Debt Types
Can Bankruptcy Eliminate Tax Debt?
Some income tax debt can be wiped out in bankruptcy if it meets strict timing rules. Learn when bankruptcy can eliminate tax debt and when it can't.
7 min read · Last verified 2026-07-03
Bankruptcy can eliminate some income tax debt, but only when the tax is old enough to clear three specific timing tests. Recent taxes, payroll taxes, and debts tied to fraud or an unfiled return stay with you no matter which chapter you file. Almost every tax discharge question comes down to which side of that line your debt falls on.
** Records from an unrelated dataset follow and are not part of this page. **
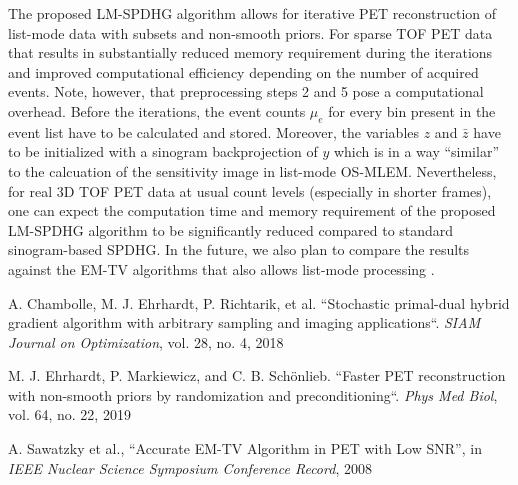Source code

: \documentclass{IEEEtran}
\begin{document}
The proposed LM-SPDHG algorithm allows for  iterative PET reconstruction of list-mode
data with subsets and non-smooth priors.
For sparse TOF PET data that results in substantially reduced memory requirement during
the iterations and improved computational efficiency depending on the number of acquired
events.
Note, however, that preprocessing steps 2 and 5 pose a computational overhead. 
Before the iterations, the event counts $\mu_e$ for every bin present in the event list
have to be calculated and stored.
Moreover, the variables $z$ and $\bar{z}$ have to be initialized with a sinogram
backprojection of $y$ which is in a way ``similar'' to the calcuation of the sensitivity
image in list-mode OS-MLEM.
Nevertheless, for real 3D TOF PET data at usual count levels (especially in shorter frames), one can
expect the computation time and memory requirement of the proposed LM-SPDHG algorithm to be significantly reduced compared to standard sinogram-based SPDHG.
In the future, we also plan to compare the results against the EM-TV algorithms that also
allows list-mode processing \cite{Sawatzky2008}.


\begin{thebibliography}{00}
A. Chambolle, M. J. Ehrhardt, P. Richtarik, et al. 
``Stochastic primal-dual hybrid gradient algorithm with arbitrary sampling and imaging
applications``. 
\textit{SIAM Journal on Optimization}, vol. 28, no. 4, 2018

 M. J. Ehrhardt, P. Markiewicz, and C. B. Sch\"onlieb. 
``Faster PET reconstruction with non-smooth priors by randomization and preconditioning``. 
\textit{Phys Med Biol}, vol. 64, no. 22, 2019

 A. Sawatzky et al.,
``Accurate EM-TV Algorithm in PET with Low SNR'',
in \textit{IEEE Nuclear Science Symposium Conference Record}, 2008
\end{thebibliography}
\end{document}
Can Bankruptcy Wipe Out Tax Debt?
Income tax is the one kind of tax that bankruptcy sometimes discharges. Federal law sorts tax claims into two buckets. Recent taxes are priority claims under 11 U.S.C. § 507(a)(8), and priority taxes cannot be discharged. Older income taxes fall out of priority and become ordinary unsecured debt, which means they can be wiped out like a credit card balance if they also satisfy the exceptions in 11 U.S.C. § 523.
So there is no general answer to "does bankruptcy eliminate tax debt." What matters is whether your tax debt has aged past the priority window. The same logic applies in every state, because states model their own tax claims on the federal priority scheme. Whether you owe the California Franchise Tax Board or the New York State Department of Taxation and Finance, the state income tax gets the same treatment federal income tax would under § 507(a)(8).
The Timing Rules for Dischargeable Taxes
Three tests decide whether an income tax is old enough to discharge. The tax has to pass all three. Miss one and the debt keeps its priority status and follows you out of bankruptcy.
| Test | What it requires |
|---|---|
| Three-year rule | The return was due, including extensions, more than 3 years before you file. |
| Two-year rule | You actually filed the return more than 2 years before you file. |
| 240-day rule | The tax was assessed more than 240 days before you file. |
Take a concrete case. Your 2022 federal return was due in April 2023. By mid-2026 it is more than three years past due, and if you filed it on time and the IRS assessed it promptly, all three clocks have run. That tax is now dischargeable. Your 2025 taxes, due in April 2026, would not be: the three-year clock has barely started.
Several events can pause these clocks. A prior bankruptcy, an offer in compromise, or a collection due process appeal can each extend the waiting period, because the law stops the clock while collection is legally on hold. This is exactly the kind of detail worth confirming with a professional before you file, since being a few weeks early can turn a dischargeable tax into a permanent one.
Which Taxes Can Never Be Discharged
Some taxes are off the table regardless of age. The timing rules never rescue them.
- Trust-fund and payroll taxes. Money an employer withholds from employee paychecks is held in trust for the government. It is never dischargeable. The same rule reaches sales tax a business collects from customers but fails to remit. Texas and Florida both flag this directly: sales tax collected and not paid over to the Texas Comptroller of Public Accounts or the Florida Department of Revenue creates a trust-fund liability that generally survives bankruptcy.
- Taxes on an unfiled or late-filed return. If you never filed the return, or filed it inside the two-year window, the tax fails the § 523 exception and stays.
- Fraud and evasion. Under 11 U.S.C. § 523, taxes tied to a fraudulent return or a willful attempt to evade are excepted from discharge no matter how old they are.
- Recent income taxes. Anything still inside the three-year, two-year, or 240-day windows keeps its § 507(a)(8) priority.
This is where tax debt differs from most of what people file over. It is stricter than the rules for credit card debt but more forgiving than student loans. If you are weighing how bankruptcy handles credit card debt alongside your taxes, the credit card side is far simpler, because ordinary unsecured balances discharge without any timing test at all.
Tax Liens vs Tax Debt
A discharge and a lien are two different things, and bankruptcy treats them differently. Discharge erases your personal liability for the debt. A lien is a secured claim against specific property, and a properly recorded tax lien survives bankruptcy even when the tax behind it is discharged.
Say your old income taxes qualify for discharge, but before you filed, the state recorded a lien. After your case, the state can no longer come after your paycheck or bank account for that tax. The lien, though, still sits on any property you owned when it was filed, up to the equity that existed at that moment. You cannot be personally billed, but you may have to deal with the lien to sell or refinance the asset.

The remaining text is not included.